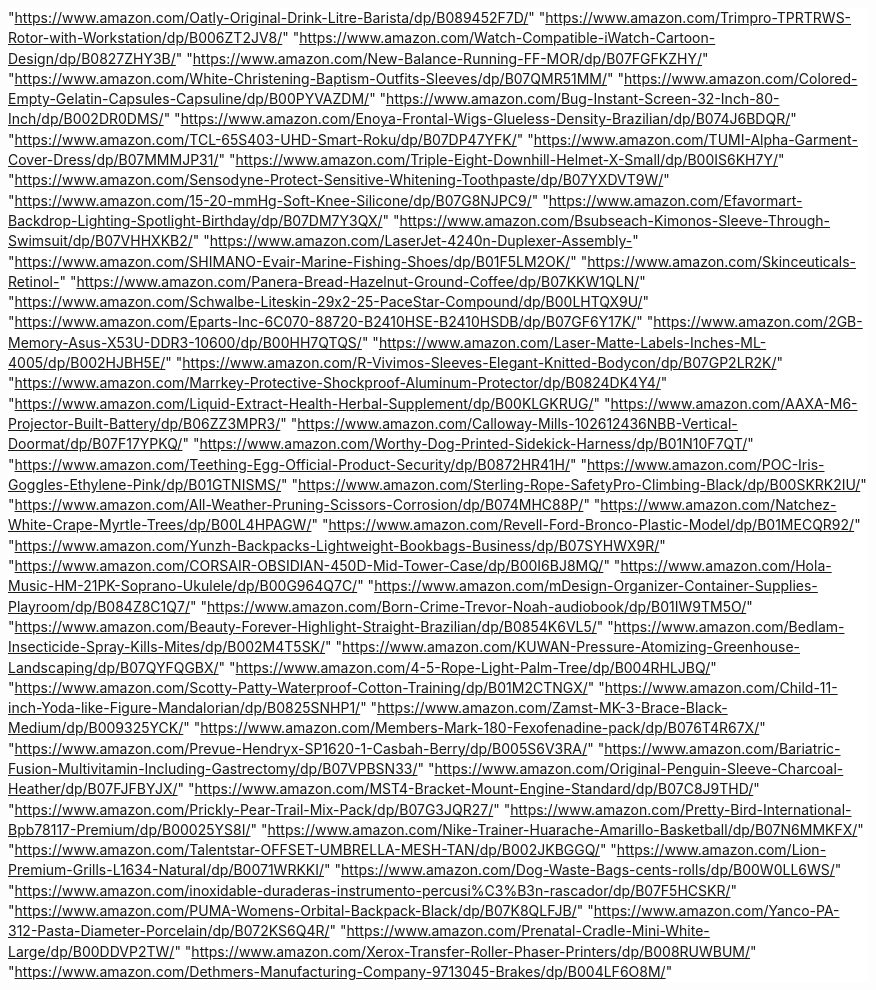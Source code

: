 "https://www.amazon.com/Oatly-Original-Drink-Litre-Barista/dp/B089452F7D/"
"https://www.amazon.com/Trimpro-TPRTRWS-Rotor-with-Workstation/dp/B006ZT2JV8/"
"https://www.amazon.com/Watch-Compatible-iWatch-Cartoon-Design/dp/B0827ZHY3B/"
"https://www.amazon.com/New-Balance-Running-FF-MOR/dp/B07FGFKZHY/"
"https://www.amazon.com/White-Christening-Baptism-Outfits-Sleeves/dp/B07QMR51MM/"
"https://www.amazon.com/Colored-Empty-Gelatin-Capsules-Capsuline/dp/B00PYVAZDM/"
"https://www.amazon.com/Bug-Instant-Screen-32-Inch-80-Inch/dp/B002DR0DMS/"
"https://www.amazon.com/Enoya-Frontal-Wigs-Glueless-Density-Brazilian/dp/B074J6BDQR/"
"https://www.amazon.com/TCL-65S403-UHD-Smart-Roku/dp/B07DP47YFK/"
"https://www.amazon.com/TUMI-Alpha-Garment-Cover-Dress/dp/B07MMMJP31/"
"https://www.amazon.com/Triple-Eight-Downhill-Helmet-X-Small/dp/B00IS6KH7Y/"
"https://www.amazon.com/Sensodyne-Protect-Sensitive-Whitening-Toothpaste/dp/B07YXDVT9W/"
"https://www.amazon.com/15-20-mmHg-Soft-Knee-Silicone/dp/B07G8NJPC9/"
"https://www.amazon.com/Efavormart-Backdrop-Lighting-Spotlight-Birthday/dp/B07DM7Y3QX/"
"https://www.amazon.com/Bsubseach-Kimonos-Sleeve-Through-Swimsuit/dp/B07VHHXKB2/"
"https://www.amazon.com/LaserJet-4240n-Duplexer-Assembly-"
"https://www.amazon.com/SHIMANO-Evair-Marine-Fishing-Shoes/dp/B01F5LM2OK/"
"https://www.amazon.com/Skinceuticals-Retinol-"
"https://www.amazon.com/Panera-Bread-Hazelnut-Ground-Coffee/dp/B07KKW1QLN/"
"https://www.amazon.com/Schwalbe-Liteskin-29x2-25-PaceStar-Compound/dp/B00LHTQX9U/"
"https://www.amazon.com/Eparts-Inc-6C070-88720-B2410HSE-B2410HSDB/dp/B07GF6Y17K/"
"https://www.amazon.com/2GB-Memory-Asus-X53U-DDR3-10600/dp/B00HH7QTQS/"
"https://www.amazon.com/Laser-Matte-Labels-Inches-ML-4005/dp/B002HJBH5E/"
"https://www.amazon.com/R-Vivimos-Sleeves-Elegant-Knitted-Bodycon/dp/B07GP2LR2K/"
"https://www.amazon.com/Marrkey-Protective-Shockproof-Aluminum-Protector/dp/B0824DK4Y4/"
"https://www.amazon.com/Liquid-Extract-Health-Herbal-Supplement/dp/B00KLGKRUG/"
"https://www.amazon.com/AAXA-M6-Projector-Built-Battery/dp/B06ZZ3MPR3/"
"https://www.amazon.com/Calloway-Mills-102612436NBB-Vertical-Doormat/dp/B07F17YPKQ/"
"https://www.amazon.com/Worthy-Dog-Printed-Sidekick-Harness/dp/B01N10F7QT/"
"https://www.amazon.com/Teething-Egg-Official-Product-Security/dp/B0872HR41H/"
"https://www.amazon.com/POC-Iris-Goggles-Ethylene-Pink/dp/B01GTNISMS/"
"https://www.amazon.com/Sterling-Rope-SafetyPro-Climbing-Black/dp/B00SKRK2IU/"
"https://www.amazon.com/All-Weather-Pruning-Scissors-Corrosion/dp/B074MHC88P/"
"https://www.amazon.com/Natchez-White-Crape-Myrtle-Trees/dp/B00L4HPAGW/"
"https://www.amazon.com/Revell-Ford-Bronco-Plastic-Model/dp/B01MECQR92/"
"https://www.amazon.com/Yunzh-Backpacks-Lightweight-Bookbags-Business/dp/B07SYHWX9R/"
"https://www.amazon.com/CORSAIR-OBSIDIAN-450D-Mid-Tower-Case/dp/B00I6BJ8MQ/"
"https://www.amazon.com/Hola-Music-HM-21PK-Soprano-Ukulele/dp/B00G964Q7C/"
"https://www.amazon.com/mDesign-Organizer-Container-Supplies-Playroom/dp/B084Z8C1Q7/"
"https://www.amazon.com/Born-Crime-Trevor-Noah-audiobook/dp/B01IW9TM5O/"
"https://www.amazon.com/Beauty-Forever-Highlight-Straight-Brazilian/dp/B0854K6VL5/"
"https://www.amazon.com/Bedlam-Insecticide-Spray-Kills-Mites/dp/B002M4T5SK/"
"https://www.amazon.com/KUWAN-Pressure-Atomizing-Greenhouse-Landscaping/dp/B07QYFQGBX/"
"https://www.amazon.com/4-5-Rope-Light-Palm-Tree/dp/B004RHLJBQ/"
"https://www.amazon.com/Scotty-Patty-Waterproof-Cotton-Training/dp/B01M2CTNGX/"
"https://www.amazon.com/Child-11-inch-Yoda-like-Figure-Mandalorian/dp/B0825SNHP1/"
"https://www.amazon.com/Zamst-MK-3-Brace-Black-Medium/dp/B009325YCK/"
"https://www.amazon.com/Members-Mark-180-Fexofenadine-pack/dp/B076T4R67X/"
"https://www.amazon.com/Prevue-Hendryx-SP1620-1-Casbah-Berry/dp/B005S6V3RA/"
"https://www.amazon.com/Bariatric-Fusion-Multivitamin-Including-Gastrectomy/dp/B07VPBSN33/"
"https://www.amazon.com/Original-Penguin-Sleeve-Charcoal-Heather/dp/B07FJFBYJX/"
"https://www.amazon.com/MST4-Bracket-Mount-Engine-Standard/dp/B07C8J9THD/"
"https://www.amazon.com/Prickly-Pear-Trail-Mix-Pack/dp/B07G3JQR27/"
"https://www.amazon.com/Pretty-Bird-International-Bpb78117-Premium/dp/B00025YS8I/"
"https://www.amazon.com/Nike-Trainer-Huarache-Amarillo-Basketball/dp/B07N6MMKFX/"
"https://www.amazon.com/Talentstar-OFFSET-UMBRELLA-MESH-TAN/dp/B002JKBGGQ/"
"https://www.amazon.com/Lion-Premium-Grills-L1634-Natural/dp/B0071WRKKI/"
"https://www.amazon.com/Dog-Waste-Bags-cents-rolls/dp/B00W0LL6WS/"
"https://www.amazon.com/inoxidable-duraderas-instrumento-percusi%C3%B3n-rascador/dp/B07F5HCSKR/"
"https://www.amazon.com/PUMA-Womens-Orbital-Backpack-Black/dp/B07K8QLFJB/"
"https://www.amazon.com/Yanco-PA-312-Pasta-Diameter-Porcelain/dp/B072KS6Q4R/"
"https://www.amazon.com/Prenatal-Cradle-Mini-White-Large/dp/B00DDVP2TW/"
"https://www.amazon.com/Xerox-Transfer-Roller-Phaser-Printers/dp/B008RUWBUM/"
"https://www.amazon.com/Dethmers-Manufacturing-Company-9713045-Brakes/dp/B004LF6O8M/"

- _WHAT YOU HAVE TO DO_
Exclude the pictures, and transcribe all of the material exactly.

- _ANSWER FOR THE TASK_
Source code

: "https://www.amazon.com/Oatly-Original-Drink-Litre-Barista/dp/B089452F7D/"
"https://www.amazon.com/Trimpro-TPRTRWS-Rotor-with-Workstation/dp/B006ZT2JV8/"
"https://www.amazon.com/Watch-Compatible-iWatch-Cartoon-Design/dp/B0827ZHY3B/"
"https://www.amazon.com/New-Balance-Running-FF-MOR/dp/B07FGFKZHY/"
"https://www.amazon.com/White-Christening-Baptism-Outfits-Sleeves/dp/B07QMR51MM/"
"https://www.amazon.com/Colored-Empty-Gelatin-Capsules-Capsuline/dp/B00PYVAZDM/"
"https://www.amazon.com/Bug-Instant-Screen-32-Inch-80-Inch/dp/B002DR0DMS/"
"https://www.amazon.com/Enoya-Frontal-Wigs-Glueless-Density-Brazilian/dp/B074J6BDQR/"
"https://www.amazon.com/TCL-65S403-UHD-Smart-Roku/dp/B07DP47YFK/"
"https://www.amazon.com/TUMI-Alpha-Garment-Cover-Dress/dp/B07MMMJP31/"
"https://www.amazon.com/Triple-Eight-Downhill-Helmet-X-Small/dp/B00IS6KH7Y/"
"https://www.amazon.com/Sensodyne-Protect-Sensitive-Whitening-Toothpaste/dp/B07YXDVT9W/"
"https://www.amazon.com/15-20-mmHg-Soft-Knee-Silicone/dp/B07G8NJPC9/"
"https://www.amazon.com/Efavormart-Backdrop-Lighting-Spotlight-Birthday/dp/B07DM7Y3QX/"
"https://www.amazon.com/Bsubseach-Kimonos-Sleeve-Through-Swimsuit/dp/B07VHHXKB2/"
"https://www.amazon.com/LaserJet-4240n-Duplexer-Assembly-"
"https://www.amazon.com/SHIMANO-Evair-Marine-Fishing-Shoes/dp/B01F5LM2OK/"
"https://www.amazon.com/Skinceuticals-Retinol-"
"https://www.amazon.com/Panera-Bread-Hazelnut-Ground-Coffee/dp/B07KKW1QLN/"
"https://www.amazon.com/Schwalbe-Liteskin-29x2-25-PaceStar-Compound/dp/B00LHTQX9U/"
"https://www.amazon.com/Eparts-Inc-6C070-88720-B2410HSE-B2410HSDB/dp/B07GF6Y17K/"
"https://www.amazon.com/2GB-Memory-Asus-X53U-DDR3-10600/dp/B00HH7QTQS/"
"https://www.amazon.com/Laser-Matte-Labels-Inches-ML-4005/dp/B002HJBH5E/"
"https://www.amazon.com/R-Vivimos-Sleeves-Elegant-Knitted-Bodycon/dp/B07GP2LR2K/"
"https://www.amazon.com/Marrkey-Protective-Shockproof-Aluminum-Protector/dp/B0824DK4Y4/"
"https://www.amazon.com/Liquid-Extract-Health-Herbal-Supplement/dp/B00KLGKRUG/"
"https://www.amazon.com/AAXA-M6-Projector-Built-Battery/dp/B06ZZ3MPR3/"
"https://www.amazon.com/Calloway-Mills-102612436NBB-Vertical-Doormat/dp/B07F17YPKQ/"
"https://www.amazon.com/Worthy-Dog-Printed-Sidekick-Harness/dp/B01N10F7QT/"
"https://www.amazon.com/Teething-Egg-Official-Product-Security/dp/B0872HR41H/"
"https://www.amazon.com/POC-Iris-Goggles-Ethylene-Pink/dp/B01GTNISMS/"
"https://www.amazon.com/Sterling-Rope-SafetyPro-Climbing-Black/dp/B00SKRK2IU/"
"https://www.amazon.com/All-Weather-Pruning-Scissors-Corrosion/dp/B074MHC88P/"
"https://www.amazon.com/Natchez-White-Crape-Myrtle-Trees/dp/B00L4HPAGW/"
"https://www.amazon.com/Revell-Ford-Bronco-Plastic-Model/dp/B01MECQR92/"
"https://www.amazon.com/Yunzh-Backpacks-Lightweight-Bookbags-Business/dp/B07SYHWX9R/"
"https://www.amazon.com/CORSAIR-OBSIDIAN-450D-Mid-Tower-Case/dp/B00I6BJ8MQ/"
"https://www.amazon.com/Hola-Music-HM-21PK-Soprano-Ukulele/dp/B00G964Q7C/"
"https://www.amazon.com/mDesign-Organizer-Container-Supplies-Playroom/dp/B084Z8C1Q7/"
"https://www.amazon.com/Born-Crime-Trevor-Noah-audiobook/dp/B01IW9TM5O/"
"https://www.amazon.com/Beauty-Forever-Highlight-Straight-Brazilian/dp/B0854K6VL5/"
"https://www.amazon.com/Bedlam-Insecticide-Spray-Kills-Mites/dp/B002M4T5SK/"
"https://www.amazon.com/KUWAN-Pressure-Atomizing-Greenhouse-Landscaping/dp/B07QYFQGBX/"
"https://www.amazon.com/4-5-Rope-Light-Palm-Tree/dp/B004RHLJBQ/"
"https://www.amazon.com/Scotty-Patty-Waterproof-Cotton-Training/dp/B01M2CTNGX/"
"https://www.amazon.com/Child-11-inch-Yoda-like-Figure-Mandalorian/dp/B0825SNHP1/"
"https://www.amazon.com/Zamst-MK-3-Brace-Black-Medium/dp/B009325YCK/"
"https://www.amazon.com/Members-Mark-180-Fexofenadine-pack/dp/B076T4R67X/"
"https://www.amazon.com/Prevue-Hendryx-SP1620-1-Casbah-Berry/dp/B005S6V3RA/"
"https://www.amazon.com/Bariatric-Fusion-Multivitamin-Including-Gastrectomy/dp/B07VPBSN33/"
"https://www.amazon.com/Original-Penguin-Sleeve-Charcoal-Heather/dp/B07FJFBYJX/"
"https://www.amazon.com/MST4-Bracket-Mount-Engine-Standard/dp/B07C8J9THD/"
"https://www.amazon.com/Prickly-Pear-Trail-Mix-Pack/dp/B07G3JQR27/"
"https://www.amazon.com/Pretty-Bird-International-Bpb78117-Premium/dp/B00025YS8I/"
"https://www.amazon.com/Nike-Trainer-Huarache-Amarillo-Basketball/dp/B07N6MMKFX/"
"https://www.amazon.com/Talentstar-OFFSET-UMBRELLA-MESH-TAN/dp/B002JKBGGQ/"
"https://www.amazon.com/Lion-Premium-Grills-L1634-Natural/dp/B0071WRKKI/"
"https://www.amazon.com/Dog-Waste-Bags-cents-rolls/dp/B00W0LL6WS/"
"https://www.amazon.com/inoxidable-duraderas-instrumento-percusi%C3%B3n-rascador/dp/B07F5HCSKR/"
"https://www.amazon.com/PUMA-Womens-Orbital-Backpack-Black/dp/B07K8QLFJB/"
"https://www.amazon.com/Yanco-PA-312-Pasta-Diameter-Porcelain/dp/B072KS6Q4R/"
"https://www.amazon.com/Prenatal-Cradle-Mini-White-Large/dp/B00DDVP2TW/"
"https://www.amazon.com/Xerox-Transfer-Roller-Phaser-Printers/dp/B008RUWBUM/"
"https://www.amazon.com/Dethmers-Manufacturing-Company-9713045-Brakes/dp/B004LF6O8M/"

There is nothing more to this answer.